_TASK OBJECTIVE_:
Lines with the word "getting" are the answer; copy each of them from the data below.

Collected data
= = = = = = =

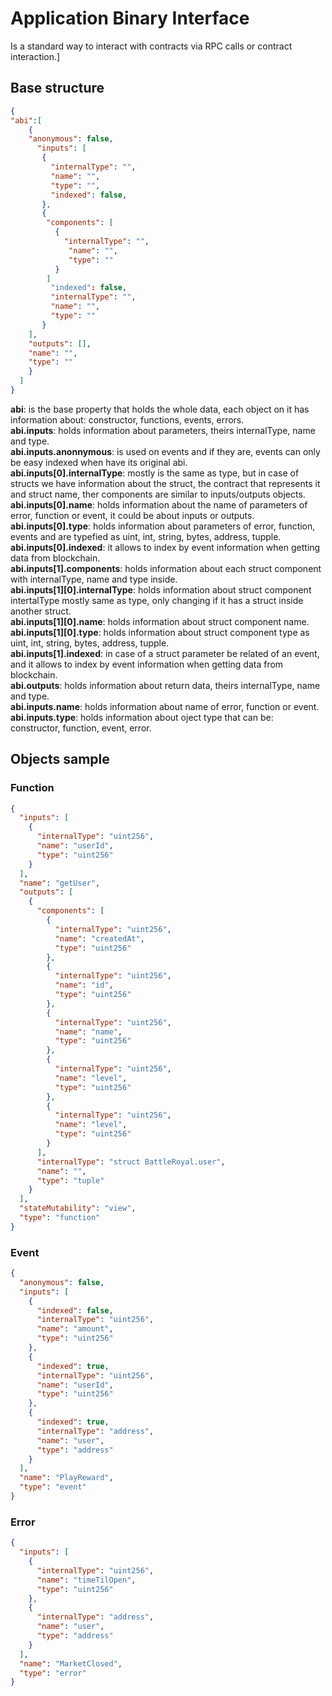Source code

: # Application Binary Interface
Is a standard way to interact with contracts via RPC calls or contract interaction.]
## Base structure
```json
{
"abi":[
    {
    "anonymous": false,
      "inputs": [
       {
         "internalType": "",
         "name": "",
         "type": "",
         "indexed": false,
       },
       {
        "components": [
          {
            "internalType": "",
             "name": "",
             "type": ""
          }
        ]
         "indexed": false,
         "internalType": "",
         "name": "",
         "type": ""
       }
    ],
    "outputs": [],
    "name": "",
    "type": ""
    }
  ]
}
```
**abi**: is the base property that holds the whole data, each object on it has information about: constructor, functions, events, errors.  
**abi.inputs**: holds information about parameters, theirs internalType, name and type.  
**abi.inputs.anonnymous**: is used on events and if they are, events can only be easy indexed when have its original abi.  
**abi.inputs[0].internalType**: mostly is the same as type, but in case of structs we have information about the struct, the contract that represents it and struct name, ther components are similar to inputs/outputs objects.  
**abi.inputs[0].name**: holds information about the name of parameters of error, function or event, it could be about inputs or outputs.  
**abi.inputs[0].type**: holds information about parameters of error, function, events and are typefied as uint, int, string, bytes, address, tupple.  
**abi.inputs[0].indexed**: it allows to index by event information when getting data from blockchain.  
**abi.inputs[1].components**: holds information about each struct component with internalType, name and type inside.  
**abi.inputs[1][0].internalType**: holds information about struct component intertalType mostly same as type, only changing if it has a struct inside another struct.  
**abi.inputs[1][0].name**: holds information about struct component name.  
**abi.inputs[1][0].type**: holds information about struct component type as uint, int, string, bytes, address, tupple.  
**abi.inputs[1].indexed**: in case of a struct parameter be related of an event, and it allows to index by event information when getting data from blockchain.  
**abi.outputs**: holds information about return data, theirs internalType, name and type.  
**abi.inputs.name**: holds information about name of error, function or event.  
**abi.inputs.type**: holds information about oject type that can be: constructor, function, event, error.  

## Objects sample

### Function
```json
{
  "inputs": [
    {
      "internalType": "uint256",
      "name": "userId",
      "type": "uint256"
    }
  ],
  "name": "getUser",
  "outputs": [
    {
      "components": [
        {
          "internalType": "uint256",
          "name": "createdAt",
          "type": "uint256"
        },
        {
          "internalType": "uint256",
          "name": "id",
          "type": "uint256"
        },
        {
          "internalType": "uint256",
          "name": "name",
          "type": "uint256"
        },
        {
          "internalType": "uint256",
          "name": "level",
          "type": "uint256"
        },
        {
          "internalType": "uint256",
          "name": "level",
          "type": "uint256"
        }
      ],
      "internalType": "struct BattleRoyal.user",
      "name": "",
      "type": "tuple"
    }
  ],
  "stateMutability": "view",
  "type": "function"
}
```
### Event
```json
{
  "anonymous": false,
  "inputs": [
    {
      "indexed": false,
      "internalType": "uint256",
      "name": "amount",
      "type": "uint256"
    },
    {
      "indexed": true,
      "internalType": "uint256",
      "name": "userId",
      "type": "uint256"
    },
    {
      "indexed": true,
      "internalType": "address",
      "name": "user",
      "type": "address"
    }
  ],
  "name": "PlayReward",
  "type": "event"
}
```
### Error
```json
{
  "inputs": [
    {
      "internalType": "uint256",
      "name": "timeTilOpen",
      "type": "uint256"
    },
    {
      "internalType": "address",
      "name": "user",
      "type": "address"
    }
  ],
  "name": "MarketClosed",
  "type": "error"
}
```
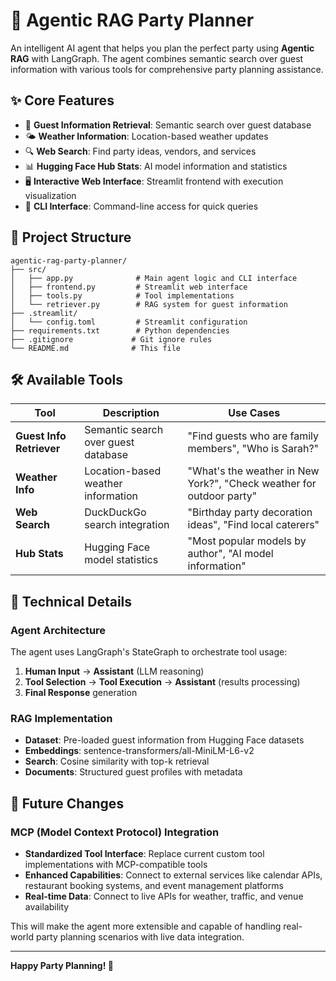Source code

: # 🎉 Agentic RAG Party Planner

An intelligent AI agent that helps you plan the perfect party using **Agentic RAG** with LangGraph. The agent combines semantic search over guest information with various tools for comprehensive party planning assistance.

## ✨ Core Features

- 🎯 **Guest Information Retrieval**: Semantic search over guest database
- 🌤️ **Weather Information**: Location-based weather updates  
- 🔍 **Web Search**: Find party ideas, vendors, and services
- 📊 **Hugging Face Hub Stats**: AI model information and statistics
- 🖥️ **Interactive Web Interface**: Streamlit frontend with execution visualization
- 🤖 **CLI Interface**: Command-line access for quick queries

## 📁 Project Structure

```
agentic-rag-party-planner/
├── src/
│   ├── app.py              # Main agent logic and CLI interface
│   ├── frontend.py         # Streamlit web interface
│   ├── tools.py            # Tool implementations
│   └── retriever.py        # RAG system for guest information
├── .streamlit/
│   └── config.toml         # Streamlit configuration
├── requirements.txt        # Python dependencies
├── .gitignore             # Git ignore rules
└── README.md              # This file
```

## 🛠️ Available Tools

| Tool | Description | Use Cases |
|------|-------------|-----------|
| **Guest Info Retriever** | Semantic search over guest database | "Find guests who are family members", "Who is Sarah?" |
| **Weather Info** | Location-based weather information | "What's the weather in New York?", "Check weather for outdoor party" |
| **Web Search** | DuckDuckGo search integration | "Birthday party decoration ideas", "Find local caterers" |
| **Hub Stats** | Hugging Face model statistics | "Most popular models by author", "AI model information" |

## 🔧 Technical Details

### Agent Architecture
The agent uses LangGraph's StateGraph to orchestrate tool usage:
1. **Human Input** → **Assistant** (LLM reasoning)
2. **Tool Selection** → **Tool Execution** → **Assistant** (results processing)
3. **Final Response** generation

### RAG Implementation
- **Dataset**: Pre-loaded guest information from Hugging Face datasets
- **Embeddings**: sentence-transformers/all-MiniLM-L6-v2
- **Search**: Cosine similarity with top-k retrieval
- **Documents**: Structured guest profiles with metadata

## 🚀 Future Changes

### MCP (Model Context Protocol) Integration
- **Standardized Tool Interface**: Replace current custom tool implementations with MCP-compatible tools
- **Enhanced Capabilities**: Connect to external services like calendar APIs, restaurant booking systems, and event management platforms
- **Real-time Data**: Connect to live APIs for weather, traffic, and venue availability

This will make the agent more extensible and capable of handling real-world party planning scenarios with live data integration.

---

**Happy Party Planning! 🎊** 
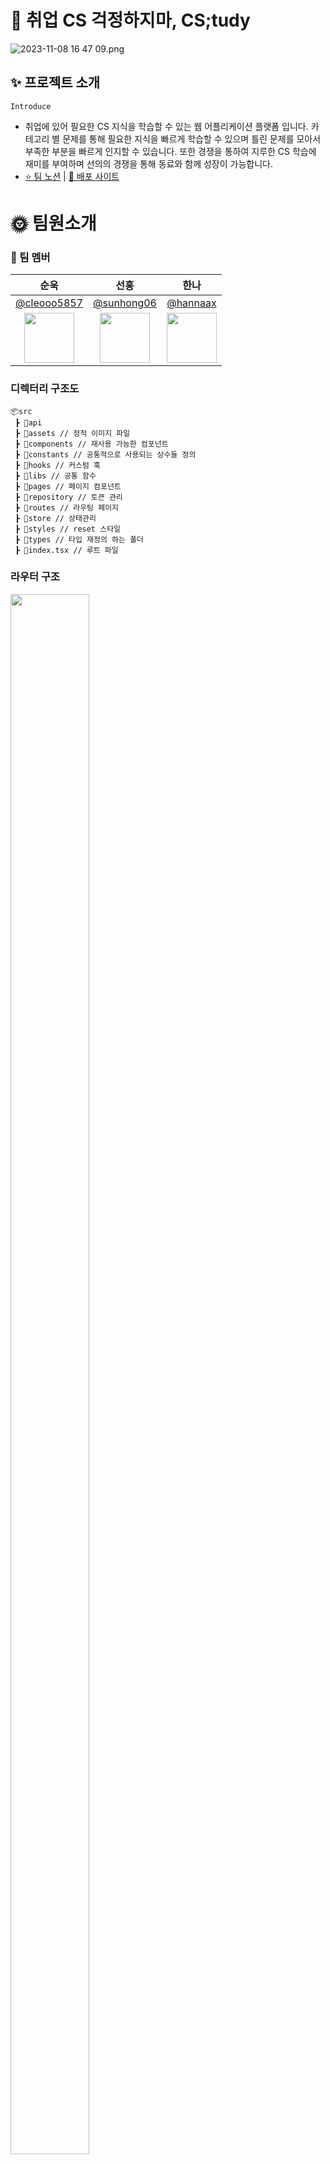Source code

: # 📖 취업 CS 걱정하지마, CS;tudy

![2023-11-08 16 47 09.png](https://img1.daumcdn.net/thumb/R1280x0/?scode=mtistory2&fname=https%3A%2F%2Fblog.kakaocdn.net%2Fdn%2FzCfcL%2Fbtsz1KbmvRD%2FO1EG64wsfLA1kil8fKack0%2Fimg.png)
## ✨ 프로젝트 소개

`Introduce`

- 취업에 있어 필요한 CS 지식을 학습할 수 있는 웹 어플리케이션 플랫폼 입니다. 카테고리 별 문제를 통해 필요한 지식을 빠르게 학습할 수 있으며 틀린 문제를 모아서 부족한 부분을 빠르게 인지할 수 있습니다. 또한 경쟁을 통하여 지루한 CS 학습에 재미를 부여하며 선의의 경쟁을 통해 동료와 함께 성장이 가능합니다.
- [⭐️ 팀 노션](https://www.notion.so/71bd9661b2974953b83c8ba109b62611?pvs=21) | [📝 배포 사이트](http://cstudy-projects.s3-website.ap-northeast-2.amazonaws.com/)

# 🌞 팀원소개

### 👤 팀 멤버
|   순욱   |   선홍   |   한나   |
|:--------:|:--------:|:--------:|
|[@cleooo5857](https://github.com/cleooo5857)|[@sunhong06](https://github.com/sunhong06)|[@hannaax](https://github.com/hannaax)|
|<img src="https://avatars.githubusercontent.com/cleooo5857" width="80">|<img src="https://avatars.githubusercontent.com/sunhong06" width="80">|<img src="https://avatars.githubusercontent.com/hannaax" width="80">|

### 디렉터리 구조도

```
📦src
 ┣ 📂api
 ┣ 📂assets // 정적 이미지 파일
 ┣ 📂components // 재사용 가능한 컴포넌트
 ┣ 📂constants // 공통적으로 사용되는 상수들 정의
 ┣ 📂hooks // 커스텀 훅
 ┣ 📂libs // 공통 함수
 ┣ 📂pages // 페이지 컴포넌트
 ┣ 📂repository // 토큰 관리
 ┣ 📂routes // 라우팅 페이지
 ┣ 📂store // 상태관리
 ┣ 📂styles // reset 스타일
 ┣ 📂types // 타입 재정의 하는 폴더
 ┣ 📜index.tsx // 루트 파일
```


### 라우터 구조

<div >
  <img src="https://img1.daumcdn.net/thumb/R1280x0/?scode=mtistory2&fname=https%3A%2F%2Fblog.kakaocdn.net%2Fdn%2FcsQt6S%2Fbtsz41QXlaW%2F93p63GuSh0NNmFpDUC3jcK%2Fimg.png" width="50%" height="80%"/>
</div>

### Environment

## 🐣 기술 스택

<h3 align="center">Environment</h3>

<p align="center">  
<img src="https://img.shields.io/badge/visual studio code-007ACC.svg?style=for-the-badge&logo=visualstudiocode&logoColor=white"/>
<img src="https://img.shields.io/badge/Git-F05032.svg?style=for-the-badge&logo=Git&logoColor=white"/>
<img src="https://img.shields.io/badge/GitHub-181717.svg?style=for-the-badge&logo=GitHub&logoColor=white"/>

</p>

<h3 align="center">Config</h3>

<p align="center">

<img src="https://img.shields.io/badge/npm-CB3837?style=for-the-badge&logo=npm&logoColor=white"/>

</p>

<h3 align="center">Development</h3>

<div style="display: flex; justify-contents: space-between; flex-wrap: wrap;">
  <div style="width: 50%;">
    <h4 align="center">Language</h4>
    <p align="center">
      <img src="https://img.shields.io/badge/typescript-3178C6?style=for-the-badge&logo=typescript&logoColor=white"/>
    </p>
  </div>

  <div style="width: 50%">
    <h4 align="center">UI / Style</h4>
    <p align="center">
      <img src="https://img.shields.io/badge/react-61DAFB?style=for-the-badge&logo=react&logoColor=white"/>
      <img src="https://img.shields.io/badge/styled components-DB7093?style=for-the-badge&logo=styledcomponents&logoColor=white"/>
    </p>
    </div>

<div style="width: 50%">
    <h4 align="center">Route</h4>
    <p align="center">
      <img src="https://img.shields.io/badge/react router-CA4245?style=for-the-badge&logo=reactrouter&logoColor=white"/>
    </p>
  </div>
  
  <div style="width: 50%">
  <h4 align="center">HTTP Async / Optimization</h4>
  <p align="center">
    <img src="https://img.shields.io/badge/axios-5A29E4?style=for-the-badge&logo=axios&logoColor=white"/>
    <img src="https://img.shields.io/badge/react query-FF4154?style=for-the-badge&logo=reactquery&logoColor=white"/>
  </p>
</div>
<div style="width: 50%">
  <h4 align="center">Form Optimization</h4>
  <p align="center">
  
  <img src="https://img.shields.io/badge/react hook form-EC5990?style=for-the-badge&logo=reacthookform&logoColor=white"/>
  
  </p>
</div>

<div style="width: 50%">
  <h4 align="center">WebPack Control</h4>
  <p align="center">
  
  <img src="https://img.shields.io/badge/Craco-8DD6F9?style=for-the-badge&logo=webpack&logoColor=white"/>
  </p>
</div>
</div>

<h3 align="center">Communication</h3>

<p align="center">
<img src="https://img.shields.io/badge/Notion-000000?style=for-the-badge&logo=Notion&logoColor=white"/>
<img src="https://img.shields.io/badge/Jira-3178C6?style=for-the-badge&logo=jira&logoColor=white"/>
</p>

<br>
<br>

# 🐌Git Commit Convention

<table>
  <tr>
    <td>
         feat
    </td>
     <td>
        새로운 기능과 관련된 것을 의미
    </td>
  </tr>
  <tr>
    <td>
         design
    </td>
     <td>
        UI/스타일 파일 추가/수정
    </td>
  </tr>
  <tr>
    <td>
         comment
    </td>
     <td>
        주석 추가/수정
    </td>
  </tr>
  <tr>
    <td>
         fix
    </td>
     <td>
        오류와 같은 것을 수정을 하였을 때 사용
    </td>
  </tr>
   <tr>
    <td>
         test
    </td>
     <td>
        테스트 추가, 테스트 리팩토링(프로덕션 코드 변경 X)
    </td>
  </tr>
  <tr>
    <td>
         docs
    </td>
     <td>
        문서와 관련하여 수정한 부분이 있을 때 사용
    </td>
  </tr>
  <tr>
    <td>
         style
    </td>
     <td>
        코드 포맷 변경, 세미 콜론 누락, 코드 수정이 없는 경우
    </td>
  </tr>
    <tr>
    <td>
         move
    </td>
     <td>
        파일, 코드의 이동
    </td>
  </tr>
    <tr>
    <td>
         refactor
    </td>
     <td>
       코드의 리팩토링을 의미
    </td>
    <tr>
    <td>
         chore
     <td>
       빌드 태스트 업데이트, 패키지 매니저를 설정하는 경우(프로덕션 코드 변경 X)
    </td>
  </tr>
    <tr>
    <td>
         build
     <td>
       빌드 관련 파일 수정, 외부라이브러리 추가
    </td>
  </tr>
  <tr>
    <td>
         BREAKING CHANGE
     <td>
       커다란 API 변경의 경우
    </td>
  </tr>
   <tr>
    <td>
         HOTFIX
     <td>
       급하게 치명적인 버그를 고쳐야하는 경우
    </td>
  </tr>
   <tr>
    <td>
         Rename
     <td>
       파일 혹은 폴더명을 수정하거나 옮기는 작업만인 경우
    </td>
  </tr>
  <tr>
    <td>
         Remove
     <td>
       파일을 삭제하는 작업만 수행한 경우
    </td>
  </tr>
</table>

<br>

<br>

= = = = = = =

_OUTPUT OF THE TASK_:
**abi.inputs[0].indexed**: it allows to index by event information when getting data from blockchain.  
**abi.inputs[1].indexed**: in case of a struct parameter be related of an event, and it allows to index by event information when getting data from blockchain.  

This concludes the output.